McLondon: The best Scottish sights, restaurants and culture in the capital
Don your family tartan and dust off your bagpipes, this Burns Night you needn’t step outside the M25 to get a true taste of Scotland
Say what you will about Shakespeare, but it can’t be denied that there are no celebrations of Stratford’s finest export that can compete with the excess that accompanies the annual evening of devotion to the Scottish bard, Robert Burns.
Burns Night this year, as always, will see London’s Scots (and an increasing number of sassenachs – Scots slang for those unfortunate enough to have roots south of Hadrian’s Wall) raise a dram to the surprisingly bawdy national poet. Don’t believe us on the smutty factor? Take a peek at Burns’ Cock Up Your Beaver which, if you can believe the cover story, is ostensibly about how gentlemen should always tip their hats – made from superior rodent fur.

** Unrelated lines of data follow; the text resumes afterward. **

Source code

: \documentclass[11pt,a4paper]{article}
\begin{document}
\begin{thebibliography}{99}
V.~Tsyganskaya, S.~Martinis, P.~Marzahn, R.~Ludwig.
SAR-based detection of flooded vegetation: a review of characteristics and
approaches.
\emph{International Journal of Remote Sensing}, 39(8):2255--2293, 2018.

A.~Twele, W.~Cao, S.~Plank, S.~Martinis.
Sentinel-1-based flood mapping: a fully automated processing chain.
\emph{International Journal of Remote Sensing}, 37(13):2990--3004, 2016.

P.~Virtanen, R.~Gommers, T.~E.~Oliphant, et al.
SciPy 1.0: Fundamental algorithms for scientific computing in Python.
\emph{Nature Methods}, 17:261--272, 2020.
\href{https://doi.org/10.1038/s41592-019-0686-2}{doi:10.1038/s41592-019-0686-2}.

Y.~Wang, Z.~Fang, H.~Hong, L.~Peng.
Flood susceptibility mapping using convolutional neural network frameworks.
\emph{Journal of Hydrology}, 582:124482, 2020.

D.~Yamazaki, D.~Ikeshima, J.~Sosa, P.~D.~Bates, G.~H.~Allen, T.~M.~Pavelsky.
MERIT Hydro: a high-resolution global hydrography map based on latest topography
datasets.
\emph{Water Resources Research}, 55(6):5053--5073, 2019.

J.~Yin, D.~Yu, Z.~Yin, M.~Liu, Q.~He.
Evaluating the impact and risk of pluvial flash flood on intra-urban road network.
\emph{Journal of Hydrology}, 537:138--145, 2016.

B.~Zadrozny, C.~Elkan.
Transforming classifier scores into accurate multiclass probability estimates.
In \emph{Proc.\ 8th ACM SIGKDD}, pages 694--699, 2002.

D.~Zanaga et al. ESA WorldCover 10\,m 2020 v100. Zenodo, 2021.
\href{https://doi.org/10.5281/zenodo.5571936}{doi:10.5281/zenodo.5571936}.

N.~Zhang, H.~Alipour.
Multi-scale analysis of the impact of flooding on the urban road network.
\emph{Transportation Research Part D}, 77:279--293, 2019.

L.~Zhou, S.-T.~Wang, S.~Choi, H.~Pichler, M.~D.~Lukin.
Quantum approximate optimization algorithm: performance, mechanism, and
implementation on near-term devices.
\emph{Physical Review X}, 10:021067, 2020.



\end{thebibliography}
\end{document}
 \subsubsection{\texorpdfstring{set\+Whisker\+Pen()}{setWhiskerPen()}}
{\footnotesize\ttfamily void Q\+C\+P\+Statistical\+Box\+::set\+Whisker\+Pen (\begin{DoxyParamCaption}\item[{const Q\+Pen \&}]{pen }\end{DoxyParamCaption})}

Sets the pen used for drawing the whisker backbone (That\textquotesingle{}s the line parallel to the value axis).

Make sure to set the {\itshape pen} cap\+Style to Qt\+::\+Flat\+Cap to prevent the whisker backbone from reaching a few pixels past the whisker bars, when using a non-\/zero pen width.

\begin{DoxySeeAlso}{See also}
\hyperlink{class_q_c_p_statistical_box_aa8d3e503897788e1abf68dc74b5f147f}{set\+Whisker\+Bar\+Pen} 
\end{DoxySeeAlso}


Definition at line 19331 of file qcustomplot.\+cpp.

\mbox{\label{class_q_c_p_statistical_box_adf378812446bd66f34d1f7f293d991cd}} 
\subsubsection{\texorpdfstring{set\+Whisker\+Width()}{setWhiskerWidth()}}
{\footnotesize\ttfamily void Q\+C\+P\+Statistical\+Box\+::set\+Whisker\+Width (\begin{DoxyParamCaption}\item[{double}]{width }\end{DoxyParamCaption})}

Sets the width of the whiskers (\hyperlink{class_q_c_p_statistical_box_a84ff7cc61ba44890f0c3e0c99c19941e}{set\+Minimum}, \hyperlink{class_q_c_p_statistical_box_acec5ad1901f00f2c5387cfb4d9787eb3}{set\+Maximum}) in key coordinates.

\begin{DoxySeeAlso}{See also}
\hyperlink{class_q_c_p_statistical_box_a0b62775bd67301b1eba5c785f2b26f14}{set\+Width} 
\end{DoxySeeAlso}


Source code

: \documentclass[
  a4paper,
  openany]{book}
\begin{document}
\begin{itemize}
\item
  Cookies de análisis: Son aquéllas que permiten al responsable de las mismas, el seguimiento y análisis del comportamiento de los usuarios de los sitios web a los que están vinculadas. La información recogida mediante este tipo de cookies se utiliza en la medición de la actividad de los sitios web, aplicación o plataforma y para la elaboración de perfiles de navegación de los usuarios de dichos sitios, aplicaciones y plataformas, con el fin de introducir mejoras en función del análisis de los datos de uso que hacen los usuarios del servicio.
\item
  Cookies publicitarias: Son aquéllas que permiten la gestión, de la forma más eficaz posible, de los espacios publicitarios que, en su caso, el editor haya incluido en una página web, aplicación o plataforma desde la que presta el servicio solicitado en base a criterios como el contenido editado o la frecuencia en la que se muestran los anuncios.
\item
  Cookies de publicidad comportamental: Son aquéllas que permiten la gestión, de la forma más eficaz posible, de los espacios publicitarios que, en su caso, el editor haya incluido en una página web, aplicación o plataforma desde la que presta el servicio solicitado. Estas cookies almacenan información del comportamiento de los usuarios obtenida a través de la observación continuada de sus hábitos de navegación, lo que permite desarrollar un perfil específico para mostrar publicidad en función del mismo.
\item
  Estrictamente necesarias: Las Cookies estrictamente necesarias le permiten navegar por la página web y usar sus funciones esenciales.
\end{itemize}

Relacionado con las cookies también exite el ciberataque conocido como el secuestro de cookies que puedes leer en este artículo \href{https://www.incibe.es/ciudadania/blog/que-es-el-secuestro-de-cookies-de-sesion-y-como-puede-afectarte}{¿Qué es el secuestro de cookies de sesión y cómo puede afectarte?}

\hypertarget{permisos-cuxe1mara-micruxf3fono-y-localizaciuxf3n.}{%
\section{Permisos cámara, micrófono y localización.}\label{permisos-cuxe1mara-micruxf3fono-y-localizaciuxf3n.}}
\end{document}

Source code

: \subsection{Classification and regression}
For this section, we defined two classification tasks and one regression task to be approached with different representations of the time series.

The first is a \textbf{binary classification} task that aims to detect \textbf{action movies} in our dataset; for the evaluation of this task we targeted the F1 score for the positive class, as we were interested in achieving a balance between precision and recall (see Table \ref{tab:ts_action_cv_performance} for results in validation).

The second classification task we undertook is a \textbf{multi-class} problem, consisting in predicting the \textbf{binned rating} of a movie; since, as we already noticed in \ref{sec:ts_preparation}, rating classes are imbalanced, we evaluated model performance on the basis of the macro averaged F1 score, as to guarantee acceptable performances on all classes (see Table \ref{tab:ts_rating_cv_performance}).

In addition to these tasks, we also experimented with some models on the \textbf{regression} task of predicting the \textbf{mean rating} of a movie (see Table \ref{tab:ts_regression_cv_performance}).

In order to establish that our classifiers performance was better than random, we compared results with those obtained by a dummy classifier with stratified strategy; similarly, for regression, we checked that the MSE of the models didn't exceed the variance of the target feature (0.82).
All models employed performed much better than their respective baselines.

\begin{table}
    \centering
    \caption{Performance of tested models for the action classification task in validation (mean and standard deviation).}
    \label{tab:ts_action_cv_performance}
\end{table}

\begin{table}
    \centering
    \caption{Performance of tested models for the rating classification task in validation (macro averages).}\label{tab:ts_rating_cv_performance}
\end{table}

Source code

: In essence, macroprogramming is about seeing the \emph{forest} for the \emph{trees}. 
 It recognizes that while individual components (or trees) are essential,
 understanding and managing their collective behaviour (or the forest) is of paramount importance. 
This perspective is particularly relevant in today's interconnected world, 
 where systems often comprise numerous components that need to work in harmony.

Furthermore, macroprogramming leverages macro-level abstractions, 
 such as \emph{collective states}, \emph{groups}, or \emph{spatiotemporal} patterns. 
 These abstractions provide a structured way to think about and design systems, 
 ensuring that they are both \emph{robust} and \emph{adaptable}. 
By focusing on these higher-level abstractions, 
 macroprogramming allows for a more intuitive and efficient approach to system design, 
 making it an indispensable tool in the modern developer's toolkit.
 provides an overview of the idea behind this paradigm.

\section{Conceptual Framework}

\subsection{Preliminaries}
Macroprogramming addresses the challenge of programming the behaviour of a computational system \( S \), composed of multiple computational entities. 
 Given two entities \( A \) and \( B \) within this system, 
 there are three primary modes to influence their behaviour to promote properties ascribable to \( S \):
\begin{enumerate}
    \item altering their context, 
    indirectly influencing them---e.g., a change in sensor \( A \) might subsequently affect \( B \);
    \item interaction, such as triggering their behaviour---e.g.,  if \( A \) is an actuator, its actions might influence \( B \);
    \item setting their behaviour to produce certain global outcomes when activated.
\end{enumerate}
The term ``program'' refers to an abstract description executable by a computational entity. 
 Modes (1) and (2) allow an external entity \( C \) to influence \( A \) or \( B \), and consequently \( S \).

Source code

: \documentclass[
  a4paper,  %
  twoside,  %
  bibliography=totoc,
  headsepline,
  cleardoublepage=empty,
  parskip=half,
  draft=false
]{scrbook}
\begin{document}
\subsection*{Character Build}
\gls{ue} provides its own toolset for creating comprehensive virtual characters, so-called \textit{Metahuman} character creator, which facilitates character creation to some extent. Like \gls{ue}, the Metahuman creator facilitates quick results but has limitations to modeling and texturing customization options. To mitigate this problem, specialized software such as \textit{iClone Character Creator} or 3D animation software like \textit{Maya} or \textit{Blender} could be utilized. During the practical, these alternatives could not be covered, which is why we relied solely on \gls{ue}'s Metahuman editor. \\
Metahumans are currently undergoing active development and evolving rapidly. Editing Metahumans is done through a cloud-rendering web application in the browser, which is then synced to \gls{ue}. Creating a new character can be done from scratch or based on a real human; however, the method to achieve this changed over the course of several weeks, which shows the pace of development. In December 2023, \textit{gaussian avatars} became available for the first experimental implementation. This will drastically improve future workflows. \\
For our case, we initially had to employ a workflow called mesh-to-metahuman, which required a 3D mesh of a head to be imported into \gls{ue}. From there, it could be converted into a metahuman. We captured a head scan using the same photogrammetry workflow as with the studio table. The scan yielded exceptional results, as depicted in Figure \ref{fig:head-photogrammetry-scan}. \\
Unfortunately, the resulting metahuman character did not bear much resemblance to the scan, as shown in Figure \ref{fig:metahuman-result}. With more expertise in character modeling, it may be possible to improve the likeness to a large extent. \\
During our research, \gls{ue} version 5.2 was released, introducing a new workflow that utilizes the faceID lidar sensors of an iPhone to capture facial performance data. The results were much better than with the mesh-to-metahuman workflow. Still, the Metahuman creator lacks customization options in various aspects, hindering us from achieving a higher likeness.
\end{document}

If you believe that, you’ll believe anything but it’s stories like this that make Rabbie all the more fun to celebrate. Here are our favourite Scottish spots in the capital for getting a taste for Alba without the long train ride north.
Gaze at Henry Raeburn’s portraits in the National Gallery
As you’d expect, most of the best Scottish art is housed in the Scottish National Gallery, but there are a few escapees keeping the Saltire flying here in London. Henry Raeburn is, by some distance, regarded as Scotland’s greatest artist. Trained as a goldsmith, Raeburn came to be renowned as a key Enlightenment figure for his portrait work, going on to become official portrait painter to George IV.
The Archers is located in Room 34 of the National Gallery and portrays two young brothers, Robert Ferguson of Raith and the future Lieutenant-General Sir Ronald Ferguson, engaging in a bout of archery – a sport that was undergoing a revival in Scotland in the late 1700s. Radical at the time, the lighting in this piece (as with many of Raeburn’s works) is daring in that its angle is focused entirely upon one brother’s face while the other remains in the shadows, his face framed by the taut bowstring.
Spot the William Wallace memorial in Smithfield
Scottish visitors to London used to have to deal with far more brutal consequences than simply not being able to find Tunnock’s Tea Cakes in the supermarkets. Back in 1305, the legendary William Wallace, supreme knight and leader of the army that defeated the English in the Battle of Stirling Bridge in 1297 met his end.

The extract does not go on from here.